Best Buy's take back program

Best Buy's take back program

Q: How are you working with the electronics and appliance brands themselves to eliminate waste throughout the supply chain?

Our sustainability program includes substantial work with our exclusive brands (Insignia and Dynex products). We work with them to reduce product packaging, to eliminate hazardous substances (such as brominated fire-retardants) in the manufacturing process and the final product, and to make these products easier to recycle at their end of useful life. It is our long-term goal to extend what we are learning to other OEMs throughout our supply chain so they can implement best practices as well.

Q: What is one of the strangest things you’ve seen a customer wish to recycle?

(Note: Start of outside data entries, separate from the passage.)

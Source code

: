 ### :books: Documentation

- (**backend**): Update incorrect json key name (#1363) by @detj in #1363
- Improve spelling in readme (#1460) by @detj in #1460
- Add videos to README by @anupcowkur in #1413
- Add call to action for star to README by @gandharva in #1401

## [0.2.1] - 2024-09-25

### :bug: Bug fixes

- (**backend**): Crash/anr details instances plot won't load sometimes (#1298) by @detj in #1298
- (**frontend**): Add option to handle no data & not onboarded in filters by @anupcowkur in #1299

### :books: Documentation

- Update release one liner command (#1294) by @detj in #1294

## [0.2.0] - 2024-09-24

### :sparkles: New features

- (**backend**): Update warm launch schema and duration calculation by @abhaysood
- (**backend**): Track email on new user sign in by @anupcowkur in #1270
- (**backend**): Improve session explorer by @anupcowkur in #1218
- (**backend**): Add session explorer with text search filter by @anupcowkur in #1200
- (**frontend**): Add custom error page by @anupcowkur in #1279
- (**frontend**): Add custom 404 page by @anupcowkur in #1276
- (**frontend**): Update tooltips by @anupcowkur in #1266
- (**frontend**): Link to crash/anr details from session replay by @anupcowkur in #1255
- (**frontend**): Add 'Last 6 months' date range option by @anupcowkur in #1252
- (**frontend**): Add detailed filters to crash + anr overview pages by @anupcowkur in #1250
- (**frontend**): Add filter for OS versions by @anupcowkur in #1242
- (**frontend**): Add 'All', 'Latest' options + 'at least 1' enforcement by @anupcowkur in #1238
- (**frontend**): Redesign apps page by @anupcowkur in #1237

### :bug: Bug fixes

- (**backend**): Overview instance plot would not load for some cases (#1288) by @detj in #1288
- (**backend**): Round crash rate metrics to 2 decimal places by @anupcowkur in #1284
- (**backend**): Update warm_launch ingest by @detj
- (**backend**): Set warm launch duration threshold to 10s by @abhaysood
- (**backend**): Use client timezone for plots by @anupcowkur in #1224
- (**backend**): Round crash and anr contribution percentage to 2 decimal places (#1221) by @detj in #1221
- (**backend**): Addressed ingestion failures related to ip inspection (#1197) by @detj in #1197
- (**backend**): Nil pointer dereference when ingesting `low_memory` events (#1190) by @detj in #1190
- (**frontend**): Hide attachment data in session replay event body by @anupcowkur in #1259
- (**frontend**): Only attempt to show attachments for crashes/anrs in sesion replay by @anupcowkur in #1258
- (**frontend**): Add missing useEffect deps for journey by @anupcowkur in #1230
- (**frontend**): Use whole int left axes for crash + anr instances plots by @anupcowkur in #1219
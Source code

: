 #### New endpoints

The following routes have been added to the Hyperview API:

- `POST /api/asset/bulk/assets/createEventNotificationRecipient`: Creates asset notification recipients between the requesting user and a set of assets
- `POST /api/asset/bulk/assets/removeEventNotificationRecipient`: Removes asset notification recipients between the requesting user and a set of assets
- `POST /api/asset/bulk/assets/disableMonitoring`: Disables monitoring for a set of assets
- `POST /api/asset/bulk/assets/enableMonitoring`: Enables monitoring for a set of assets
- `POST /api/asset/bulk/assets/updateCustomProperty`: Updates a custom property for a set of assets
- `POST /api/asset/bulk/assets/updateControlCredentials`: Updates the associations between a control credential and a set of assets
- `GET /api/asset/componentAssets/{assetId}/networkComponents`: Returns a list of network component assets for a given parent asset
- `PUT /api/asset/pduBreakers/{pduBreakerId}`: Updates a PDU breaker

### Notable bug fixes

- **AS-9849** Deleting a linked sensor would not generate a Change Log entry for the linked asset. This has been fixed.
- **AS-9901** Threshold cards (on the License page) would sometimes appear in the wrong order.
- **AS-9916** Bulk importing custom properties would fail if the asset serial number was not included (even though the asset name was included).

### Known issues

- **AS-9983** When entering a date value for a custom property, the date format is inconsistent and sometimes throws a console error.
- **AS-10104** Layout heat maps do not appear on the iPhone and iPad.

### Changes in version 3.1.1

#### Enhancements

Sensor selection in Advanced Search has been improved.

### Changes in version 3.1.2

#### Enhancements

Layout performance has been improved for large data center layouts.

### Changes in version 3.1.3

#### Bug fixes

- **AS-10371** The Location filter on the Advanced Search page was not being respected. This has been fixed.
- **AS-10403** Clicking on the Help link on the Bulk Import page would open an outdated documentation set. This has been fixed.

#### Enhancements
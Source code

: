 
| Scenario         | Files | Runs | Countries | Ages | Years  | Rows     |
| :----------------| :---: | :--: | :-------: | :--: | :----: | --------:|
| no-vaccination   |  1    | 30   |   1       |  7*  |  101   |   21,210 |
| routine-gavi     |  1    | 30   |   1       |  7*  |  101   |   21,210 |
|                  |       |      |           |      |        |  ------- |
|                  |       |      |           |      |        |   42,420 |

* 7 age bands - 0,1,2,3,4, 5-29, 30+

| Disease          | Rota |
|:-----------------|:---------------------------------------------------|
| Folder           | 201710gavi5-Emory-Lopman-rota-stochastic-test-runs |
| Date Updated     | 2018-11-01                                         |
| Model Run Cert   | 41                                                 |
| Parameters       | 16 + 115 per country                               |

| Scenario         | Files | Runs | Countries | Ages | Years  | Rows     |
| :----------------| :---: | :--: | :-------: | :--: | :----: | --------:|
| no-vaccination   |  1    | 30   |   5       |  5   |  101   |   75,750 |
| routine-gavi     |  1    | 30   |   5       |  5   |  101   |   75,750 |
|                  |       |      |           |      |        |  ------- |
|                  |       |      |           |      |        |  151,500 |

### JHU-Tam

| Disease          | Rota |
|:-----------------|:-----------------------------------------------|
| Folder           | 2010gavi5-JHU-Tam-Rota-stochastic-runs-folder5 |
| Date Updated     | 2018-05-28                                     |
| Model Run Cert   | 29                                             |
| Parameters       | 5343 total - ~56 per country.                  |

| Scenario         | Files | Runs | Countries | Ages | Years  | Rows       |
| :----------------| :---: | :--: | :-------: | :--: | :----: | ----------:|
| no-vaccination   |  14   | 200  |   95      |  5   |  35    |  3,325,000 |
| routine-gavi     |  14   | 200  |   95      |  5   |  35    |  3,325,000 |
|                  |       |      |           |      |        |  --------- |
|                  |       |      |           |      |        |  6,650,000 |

Over the years we have had customers recycle circa early to mid-1900s stoves and refrigerators, and vintage stereos or gaming consoles that included robots. Some of these products actually have legacy value.  In many cases, our recycling partners set aside these products and Best Buy either saves them for display or tracks down the original owners, explains the value, and returns them.

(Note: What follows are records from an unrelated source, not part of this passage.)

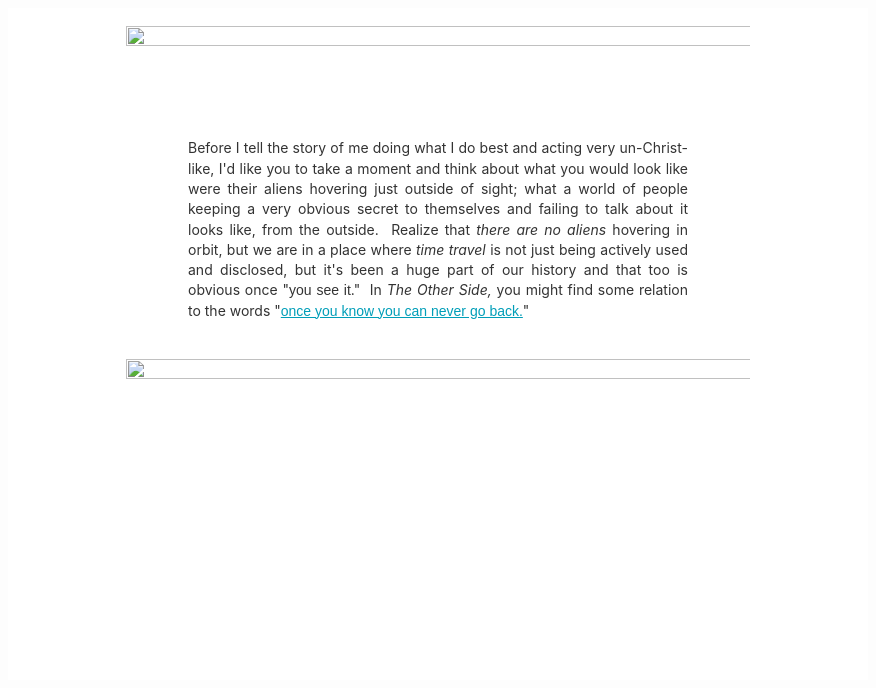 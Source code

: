 <div style="text-align: center;"><a href="http://3.bp.blogspot.com/-iDRcsck8fKM/Wb3XF9bcu7I/AAAAAAAABTg/HBHRdarivwsg6aj5KJzhYMCEgcFmuUHJgCK4BGAYYCw/s1600/image-791145.png" style='color: rgb(0 , 158 , 184); display: inline; font-family: "helvetica neue light" , , "helvetica neue" , "helvetica" , "arial" , sans-serif; font-size: 14px; outline: none;' target="_blank"><img alt="" border="0" height="76" id="gmail-m_-270330211646008076gmail-m_2955693623039051833m_4949630824090239913m_3527292561958834002m_539274750165928419m_-9215678649520352318gmail-BLOGGER_PHOTO_ID_6466561137362910130" src="https://3.bp.blogspot.com/-iDRcsck8fKM/Wb3XF9bcu7I/AAAAAAAABTg/HBHRdarivwsg6aj5KJzhYMCEgcFmuUHJgCK4BGAYYCw/s640/image-791145.png" style="border: 9px none; box-sizing: border-box; display: inline-block; height: auto; margin: 10px auto; max-width: 100%; padding: 8px;" width="640" /></a></div>
<div style="text-align: center;">
<div style='color: rgb(51 , 51 , 51); font-family: "helvetica neue light" , , "helvetica neue" , "helvetica" , "arial" , sans-serif; font-size: 14px; margin: 0px; outline: none; padding: 0px;'>&nbsp;</div>
<div dir="ltr" style='color: rgb(51 , 51 , 51); font-family: "helvetica neue light" , , "helvetica neue" , "helvetica" , "arial" , sans-serif; font-size: 14px; margin: 0px; outline: none; padding: 0px; text-align: justify;'>
<div style="margin: 0px; outline: none; padding: 0px;">
<center>
<div style="margin: 0px; outline: none; padding: 0px; text-align: justify; width: 500px;">Before I tell the story of me doing what I do best and acting very un-Christ-like, I&#39;d like you to take a moment and think about what you would look like were their aliens hovering just outside of sight; what a world of people keeping a very obvious secret to themselves and failing to talk about it looks like, from the outside.&nbsp; Realize that&nbsp;<em>there are no aliens&nbsp;</em>hovering in orbit, but we are in a place where&nbsp;<em>time travel&nbsp;</em>is not just being actively used and disclosed, but it&#39;s been a huge part of our history and that too is obvious once &quot;<span style='font-family: "arial black" , sans-serif;'>you see it</span>.&quot; &nbsp;In&nbsp;<em>The Other Side,&nbsp;</em>you might find some relation to the words &quot;<span style='font-family: "arial narrow" , sans-serif;'><a href="https://www.youtube.com/watch?v=rn_YodiJO6k" style='color: rgb(0 , 158 , 184); display: inline; font-family: "helvetica neue light" , , "helvetica neue" , "helvetica" , "arial" , sans-serif; outline: none;' target="_blank">once you know you can never go back.</a></span>&quot;<br />
&nbsp;</div>
</center>
</div>
<div style="margin: 0px; outline: none; padding: 0px; text-align: center;"><a class="gmail-m_-270330211646008076gmail-m_2955693623039051833m_4949630824090239913m_3527292561958834002m_539274750165928419playable gmail-m_-270330211646008076gmail-m_2955693623039051833m_4949630824090239913m_3527292561958834002playable gmail-m_-270330211646008076gmail-m_2955693623039051833m_4949630824090239913playable gmail-m_-270330211646008076gmail-m_2955693623039051833playable gmail-m_-270330211646008076gmail-playable gmail-playable" href="https://www.youtube.com/watch?v=fKopy74weus" style="color: rgb(0 , 158 , 184); display: inline; outline: none;" target="_blank"><img alt="" border="0" height="290" id="gmail-m_-270330211646008076gmail-m_2955693623039051833m_4949630824090239913m_3527292561958834002m_539274750165928419m_-9215678649520352318gmail-BLOGGER_PHOTO_ID_6466561139067000690" src="https://3.bp.blogspot.com/-gjWjaLRH0FE/Wb3XGDxvF3I/AAAAAAAABTs/LWjK0tBRCTccjzH-8CK7AtrrbpMWZQKMwCK4BGAYYCw/s640/image-792590.png" style="border: 9px none; box-sizing: border-box; display: inline-block; height: auto; margin: 10px auto; max-width: 100%; padding: 8px;" width="640" /></a></div>
<div style="margin: 0px; outline: none; padding: 0px;">&nbsp;</div>
<div style="margin: 0px; outline: none; padding: 0px;">
<center>
<div style="margin: 0px; outline: none; padding: 0px; text-align: justify; width: 500px;">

Q: Congratulations to Best Buy on earning two sustainability awards from the U.S. Environmental Protection Agency last year! What factors made you rank higher than the competition?

Thank you!  We are very proud to earn these EPA awards and, in fact, will be submitting our application and supporting documentation shortly for a third consecutive year.

Our EPA ranking was based on our very strict environmental standards and our dual certification requirements (third party certified) of e-waste recycling vendor partners, which exceed the requirements of the US EPA Sustainable Materials Management Electronics Challenge.  Further, the scope of our program is second to none for retail collection programs, so the incoming volume of material that Best Buy collects is significantly higher than any other program.  

Finally, our program has been fine-tuned over the years, including the number of collection sites for consumers to visit, the ease with which our program operates for customers, and the use of industry leading e-waste recyclers as our downstream partners.  All of this makes our program stand out within the EPA’s rankings.  

Q: What is your perspective on the larger picture of how we should tackle e-waste, referencing the psychological obsolescence and need for new gadgets every couple years?

This is, of course, a significant challenge for consumers who increasingly rely on technology, and a retailer who sells consumer electronics and appliances. Best Buy is in the business of serving the technology product and service needs of our customers, and our suppliers are in business to develop and sell new products. The good news is that products are more environmental friendly and easier to disassemble, and consumer awareness is growing about the hazards and global impact of e-waste. Services such as Best Buy’s trade-in and recycling programs offer alternatives for consumers to return their old technology to the marketplace and give it a second life. Innovative uses for older technology also continue to be created. For example, cell phones can be used for web cams and security devices, or smartphones can be transformed into autonomous, solar-powered listening devices, which when placed in the rainforest can detect and pinpoint the sounds of environmental destruction—such as chainsaws, gunshots and animal distress calls—at great distance. This information is then relayed in real time to personnel on the ground, who can then respond to protect the forest.

We all have a responsibility to try to bring all these dynamics together into a cohesive plan to control the generation of e-waste and responsibly manage material when it reaches end-of-life.